_What is needed_
Repeat the listing that follows character for character, omitting images.

_Listed entries_
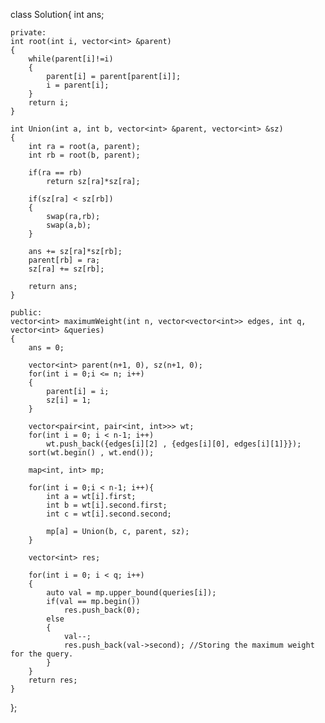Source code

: class Solution{
	int ans;

	private:
	int root(int i, vector<int> &parent)
	{
	    while(parent[i]!=i)
	    {
	        parent[i] = parent[parent[i]];
	        i = parent[i];
	    }
	    return i;
	}

    int Union(int a, int b, vector<int> &parent, vector<int> &sz)
    {
    	int ra = root(a, parent);
	    int rb = root(b, parent);
	    
	    if(ra == rb)
	        return sz[ra]*sz[ra];
	    
	    if(sz[ra] < sz[rb])
	    {
	        swap(ra,rb);
	        swap(a,b);
	    }
	    
	    ans += sz[ra]*sz[rb];
	    parent[rb] = ra;
	    sz[ra] += sz[rb];
	 
	    return ans;
    }
 
	public:
	vector<int> maximumWeight(int n, vector<vector<int>> edges, int q, vector<int> &queries)
	{
		ans = 0;

		vector<int> parent(n+1, 0), sz(n+1, 0);
		for(int i = 0;i <= n; i++)
		{
            parent[i] = i;
            sz[i] = 1;
        }

        vector<pair<int, pair<int, int>>> wt;
       	for(int i = 0; i < n-1; i++)
           	wt.push_back({edges[i][2] , {edges[i][0], edges[i][1]}}); 
        sort(wt.begin() , wt.end());

        map<int, int> mp;

        for(int i = 0;i < n-1; i++){
            int a = wt[i].first;
            int b = wt[i].second.first;
            int c = wt[i].second.second;
 
            mp[a] = Union(b, c, parent, sz);  
        }

        vector<int> res;

        for(int i = 0; i < q; i++)
        {
           	auto val = mp.upper_bound(queries[i]);
            if(val == mp.begin())
                res.push_back(0); 
            else
            {
                val--;
                res.push_back(val->second); //Storing the maximum weight for the query.
            }
       	}
       	return res;
	}
};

_Answer section_
Source code

: class Solution{
	int ans;

	private:
	int root(int i, vector<int> &parent)
	{
	    while(parent[i]!=i)
	    {
	        parent[i] = parent[parent[i]];
	        i = parent[i];
	    }
	    return i;
	}

    int Union(int a, int b, vector<int> &parent, vector<int> &sz)
    {
    	int ra = root(a, parent);
	    int rb = root(b, parent);
	    
	    if(ra == rb)
	        return sz[ra]*sz[ra];
	    
	    if(sz[ra] < sz[rb])
	    {
	        swap(ra,rb);
	        swap(a,b);
	    }
	    
	    ans += sz[ra]*sz[rb];
	    parent[rb] = ra;
	    sz[ra] += sz[rb];
	 
	    return ans;
    }
 
	public:
	vector<int> maximumWeight(int n, vector<vector<int>> edges, int q, vector<int> &queries)
	{
		ans = 0;

		vector<int> parent(n+1, 0), sz(n+1, 0);
		for(int i = 0;i <= n; i++)
		{
            parent[i] = i;
            sz[i] = 1;
        }

        vector<pair<int, pair<int, int>>> wt;
       	for(int i = 0; i < n-1; i++)
           	wt.push_back({edges[i][2] , {edges[i][0], edges[i][1]}}); 
        sort(wt.begin() , wt.end());

        map<int, int> mp;

        for(int i = 0;i < n-1; i++){
            int a = wt[i].first;
            int b = wt[i].second.first;
            int c = wt[i].second.second;
 
            mp[a] = Union(b, c, parent, sz);  
        }

        vector<int> res;

        for(int i = 0; i < q; i++)
        {
           	auto val = mp.upper_bound(queries[i]);
            if(val == mp.begin())
                res.push_back(0); 
            else
            {
                val--;
                res.push_back(val->second); //Storing the maximum weight for the query.
            }
       	}
       	return res;
	}
};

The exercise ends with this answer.